Task instructions:
Word for word, please restate the line containing "Node & A & B" and all the lines that follow it to the end of the data.

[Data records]
- - - -
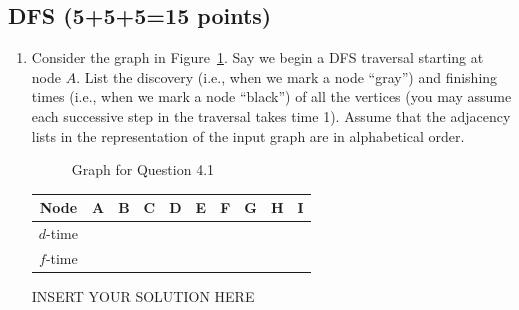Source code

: \subsection{DFS (5+5+5=15 points)}

\begin{enumerate}
\item 
Consider the graph in Figure~\ref{fig:box2}. Say we begin a DFS traversal starting at node $A$. List the discovery (i.e., when we mark a node ``gray'') and finishing times (i.e., when we mark a node ``black'') of all the vertices (you may assume each successive step in the traversal takes time 1). Assume that the adjacency lists in the representation of the input graph are in alphabetical order.
\begin{figure}[h!]
\centering
    \caption{Graph for Question 4.1}
          \label{fig:box2}
\centering
\end{figure}

    \begin{center}
    \begin{tabular}{|c|c|c|c|c|c|c|c|c|c|}
    \hline
         Node & A & B & C & D & E & F & G & H & I\\
         \hline 
         $d$-time &  &  &  &  &  &  &  &  & \\
         \hline
         $f$-time &  &  &  &  &  &  &  &  &  \\
         \hline
    \end{tabular}
    \end{center}


\begin{solution}   INSERT YOUR SOLUTION HERE   \end{solution}
\end{enumerate}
- - - -
Solution for this problem:
         Node & A & B & C & D & E & F & G & H & I\\
         \hline 
         $d$-time &  &  &  &  &  &  &  &  & \\
         \hline
         $f$-time &  &  &  &  &  &  &  &  &  \\
         \hline
    \end{tabular}
    \end{center}


\begin{solution}   INSERT YOUR SOLUTION HERE   \end{solution}
\end{enumerate}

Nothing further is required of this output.